- _YOUR ASSIGNMENT_
Please give the listing again, word for word, with nothing left out.

- _SUPPLIED MATERIAL_
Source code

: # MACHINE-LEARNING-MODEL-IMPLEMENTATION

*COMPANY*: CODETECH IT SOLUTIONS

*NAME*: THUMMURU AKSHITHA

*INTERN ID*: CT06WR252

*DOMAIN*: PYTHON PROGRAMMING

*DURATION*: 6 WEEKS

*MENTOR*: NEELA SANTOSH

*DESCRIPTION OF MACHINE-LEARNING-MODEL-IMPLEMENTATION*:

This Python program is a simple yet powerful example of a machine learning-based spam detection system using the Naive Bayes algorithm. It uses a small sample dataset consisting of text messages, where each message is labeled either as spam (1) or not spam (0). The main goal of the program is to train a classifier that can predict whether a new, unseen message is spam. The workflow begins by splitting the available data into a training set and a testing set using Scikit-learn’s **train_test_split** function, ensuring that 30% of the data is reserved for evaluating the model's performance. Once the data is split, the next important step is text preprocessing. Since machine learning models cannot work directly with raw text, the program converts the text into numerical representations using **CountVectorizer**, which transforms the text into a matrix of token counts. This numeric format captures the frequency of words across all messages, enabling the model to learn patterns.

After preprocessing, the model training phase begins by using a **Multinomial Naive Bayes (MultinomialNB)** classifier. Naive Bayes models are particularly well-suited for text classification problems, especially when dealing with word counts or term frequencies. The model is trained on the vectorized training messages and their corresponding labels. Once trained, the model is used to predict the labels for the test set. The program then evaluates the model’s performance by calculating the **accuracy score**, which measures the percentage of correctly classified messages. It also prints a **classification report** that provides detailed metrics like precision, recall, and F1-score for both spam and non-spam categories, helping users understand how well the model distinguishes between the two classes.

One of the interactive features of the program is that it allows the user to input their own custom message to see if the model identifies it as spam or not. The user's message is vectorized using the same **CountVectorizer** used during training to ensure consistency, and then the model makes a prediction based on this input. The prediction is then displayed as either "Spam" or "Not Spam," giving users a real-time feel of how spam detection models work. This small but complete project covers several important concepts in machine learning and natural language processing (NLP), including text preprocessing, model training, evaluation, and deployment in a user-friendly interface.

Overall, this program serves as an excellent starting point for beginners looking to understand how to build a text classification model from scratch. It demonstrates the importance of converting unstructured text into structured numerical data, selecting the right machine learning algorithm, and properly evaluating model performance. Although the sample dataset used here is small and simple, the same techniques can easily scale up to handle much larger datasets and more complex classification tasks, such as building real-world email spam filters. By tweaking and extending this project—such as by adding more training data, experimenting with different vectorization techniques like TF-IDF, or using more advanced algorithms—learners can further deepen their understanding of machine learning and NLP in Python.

- _EXERCISE RESPONSE_
Source code

: # MACHINE-LEARNING-MODEL-IMPLEMENTATION

*COMPANY*: CODETECH IT SOLUTIONS

*NAME*: THUMMURU AKSHITHA

*INTERN ID*: CT06WR252

*DOMAIN*: PYTHON PROGRAMMING

*DURATION*: 6 WEEKS

*MENTOR*: NEELA SANTOSH

*DESCRIPTION OF MACHINE-LEARNING-MODEL-IMPLEMENTATION*:

This Python program is a simple yet powerful example of a machine learning-based spam detection system using the Naive Bayes algorithm. It uses a small sample dataset consisting of text messages, where each message is labeled either as spam (1) or not spam (0). The main goal of the program is to train a classifier that can predict whether a new, unseen message is spam. The workflow begins by splitting the available data into a training set and a testing set using Scikit-learn’s **train_test_split** function, ensuring that 30% of the data is reserved for evaluating the model's performance. Once the data is split, the next important step is text preprocessing. Since machine learning models cannot work directly with raw text, the program converts the text into numerical representations using **CountVectorizer**, which transforms the text into a matrix of token counts. This numeric format captures the frequency of words across all messages, enabling the model to learn patterns.

After preprocessing, the model training phase begins by using a **Multinomial Naive Bayes (MultinomialNB)** classifier. Naive Bayes models are particularly well-suited for text classification problems, especially when dealing with word counts or term frequencies. The model is trained on the vectorized training messages and their corresponding labels. Once trained, the model is used to predict the labels for the test set. The program then evaluates the model’s performance by calculating the **accuracy score**, which measures the percentage of correctly classified messages. It also prints a **classification report** that provides detailed metrics like precision, recall, and F1-score for both spam and non-spam categories, helping users understand how well the model distinguishes between the two classes.

One of the interactive features of the program is that it allows the user to input their own custom message to see if the model identifies it as spam or not. The user's message is vectorized using the same **CountVectorizer** used during training to ensure consistency, and then the model makes a prediction based on this input. The prediction is then displayed as either "Spam" or "Not Spam," giving users a real-time feel of how spam detection models work. This small but complete project covers several important concepts in machine learning and natural language processing (NLP), including text preprocessing, model training, evaluation, and deployment in a user-friendly interface.

Overall, this program serves as an excellent starting point for beginners looking to understand how to build a text classification model from scratch. It demonstrates the importance of converting unstructured text into structured numerical data, selecting the right machine learning algorithm, and properly evaluating model performance. Although the sample dataset used here is small and simple, the same techniques can easily scale up to handle much larger datasets and more complex classification tasks, such as building real-world email spam filters. By tweaking and extending this project—such as by adding more training data, experimenting with different vectorization techniques like TF-IDF, or using more advanced algorithms—learners can further deepen their understanding of machine learning and NLP in Python.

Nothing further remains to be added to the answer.